(Stored data)
+++++

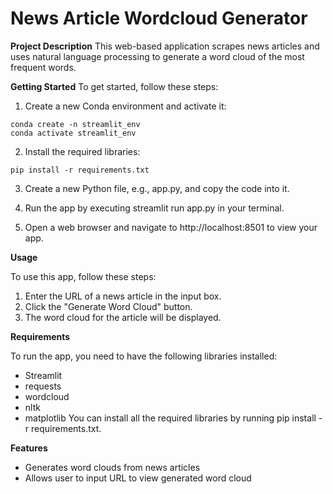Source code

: # News Article Wordcloud Generator

**Project Description**
This web-based application scrapes news articles and uses natural language processing to generate a word cloud of the most frequent words.

**Getting Started**
To get started, follow these steps:

1. Create a new Conda environment and activate it:
```
conda create -n streamlit_env
conda activate streamlit_env
```
2. Install the required libraries:
```
pip install -r requirements.txt
```
3. Create a new Python file, e.g., app.py, and copy the code into it.

4. Run the app by executing streamlit run app.py in your terminal.

5. Open a web browser and navigate to http://localhost:8501 to view your app.

**Usage**

To use this app, follow these steps:
1. Enter the URL of a news article in the input box.
2. Click the "Generate Word Cloud" button.
3. The word cloud for the article will be displayed.

**Requirements**

To run the app, you need to have the following libraries installed:

- Streamlit
- requests
- wordcloud
- nltk
- matplotlib
You can install all the required libraries by running pip install -r requirements.txt.

**Features**

- Generates word clouds from news articles
- Allows user to input URL to view generated word cloud
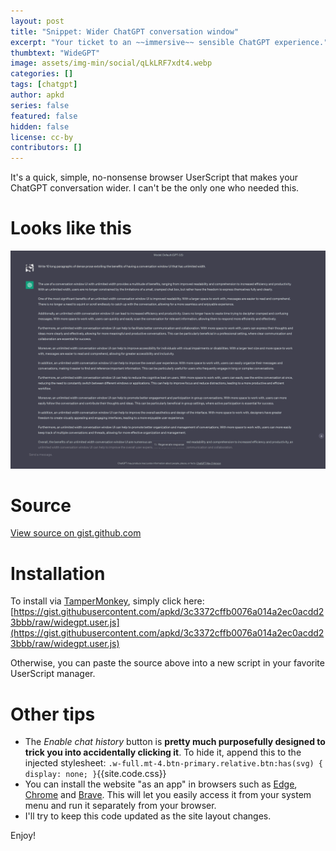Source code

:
 ```yaml
---
layout: post
title: "Snippet: Wider ChatGPT conversation window"
excerpt: "Your ticket to an ~~immersive~~ sensible ChatGPT experience."
thumbtext: "WideGPT"
image: assets/img-min/social/qLkLRF7xdt4.webp
categories: []
tags: [chatgpt]
author: apkd
series: false
featured: false
hidden: false
license: cc-by
contributors: []
---
```


It's a quick, simple, no-nonsense browser UserScript that makes your ChatGPT conversation wider.
I can't be the only one who needed this.

# Looks like this

![Unity label selection dropdown](/assets/img/posts/widegpt.png)

# Source

<code data-gist-hide-footer="false" data-gist-id="3c3372cffb0076a014a2ec0acdd23bbb"></code>
<noscript><a href="https://gist.github.com/apkd/3c3372cffb0076a014a2ec0acdd23bbb#file-comment-cs">View source on gist.github.com</a></noscript>

# Installation

To install via [TamperMonkey](https://tampermonkey.net/), simply click here:<br> [https://gist.githubusercontent.com/apkd/3c3372cffb0076a014a2ec0acdd23bbb/raw/widegpt.user.js](https://gist.githubusercontent.com/apkd/3c3372cffb0076a014a2ec0acdd23bbb/raw/widegpt.user.js)

Otherwise, you can paste the source above into a new script in your favorite UserScript manager.

# Other tips

- The *Enable chat history* button is **pretty much purposefully designed to trick you into accidentally clicking it**. To hide it, append this to the injected stylesheet: `.w-full.mt-4.btn-primary.relative.btn:has(svg) { display: none; }`{{site.code.css}}
- You can install the website "as an app" in browsers such as [Edge](https://support.microsoft.com/en-us/topic/install-manage-or-uninstall-apps-in-microsoft-edge-0c156575-a94a-45e4-a54f-3a84846f6113), [Chrome](https://support.google.com/chrome_webstore/answer/3060053) and [Brave](https://community.brave.com/t/install-site-as-an-app/155891/2). This will let you easily access it from your system menu and run it separately from your browser.
- I'll try to keep this code updated as the site layout changes.

Enjoy!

+++++

Please repeat the entries above exactly, leaving out any pictures.

**Result for this exercise:**
Source code

: # News Article Wordcloud Generator

**Project Description**
This web-based application scrapes news articles and uses natural language processing to generate a word cloud of the most frequent words.

**Getting Started**
To get started, follow these steps:

1. Create a new Conda environment and activate it:
```
conda create -n streamlit_env
conda activate streamlit_env
```
2. Install the required libraries:
```
pip install -r requirements.txt
```
3. Create a new Python file, e.g., app.py, and copy the code into it.

4. Run the app by executing streamlit run app.py in your terminal.

5. Open a web browser and navigate to http://localhost:8501 to view your app.

**Usage**

To use this app, follow these steps:
1. Enter the URL of a news article in the input box.
2. Click the "Generate Word Cloud" button.
3. The word cloud for the article will be displayed.

**Requirements**

To run the app, you need to have the following libraries installed:

- Streamlit
- requests
- wordcloud
- nltk
- matplotlib
You can install all the required libraries by running pip install -r requirements.txt.

**Features**

- Generates word clouds from news articles
- Allows user to input URL to view generated word cloud
Source code

:
 ```yaml
---
layout: post
title: "Snippet: Wider ChatGPT conversation window"
excerpt: "Your ticket to an ~~immersive~~ sensible ChatGPT experience."
thumbtext: "WideGPT"
image: assets/img-min/social/qLkLRF7xdt4.webp
categories: []
tags: [chatgpt]
author: apkd
series: false
featured: false
hidden: false
license: cc-by
contributors: []
---
```


It's a quick, simple, no-nonsense browser UserScript that makes your ChatGPT conversation wider.
I can't be the only one who needed this.

# Looks like this

![Unity label selection dropdown](/assets/img/posts/widegpt.png)

# Source

<code data-gist-hide-footer="false" data-gist-id="3c3372cffb0076a014a2ec0acdd23bbb"></code>
<noscript><a href="https://gist.github.com/apkd/3c3372cffb0076a014a2ec0acdd23bbb#file-comment-cs">View source on gist.github.com</a></noscript>

# Installation

To install via [TamperMonkey](https://tampermonkey.net/), simply click here:<br> [https://gist.githubusercontent.com/apkd/3c3372cffb0076a014a2ec0acdd23bbb/raw/widegpt.user.js](https://gist.githubusercontent.com/apkd/3c3372cffb0076a014a2ec0acdd23bbb/raw/widegpt.user.js)

Otherwise, you can paste the source above into a new script in your favorite UserScript manager.

# Other tips

- The *Enable chat history* button is **pretty much purposefully designed to trick you into accidentally clicking it**. To hide it, append this to the injected stylesheet: `.w-full.mt-4.btn-primary.relative.btn:has(svg) { display: none; }`{{site.code.css}}
- You can install the website "as an app" in browsers such as [Edge](https://support.microsoft.com/en-us/topic/install-manage-or-uninstall-apps-in-microsoft-edge-0c156575-a94a-45e4-a54f-3a84846f6113), [Chrome](https://support.google.com/chrome_webstore/answer/3060053) and [Brave](https://community.brave.com/t/install-site-as-an-app/155891/2). This will let you easily access it from your system menu and run it separately from your browser.
- I'll try to keep this code updated as the site layout changes.

Enjoy!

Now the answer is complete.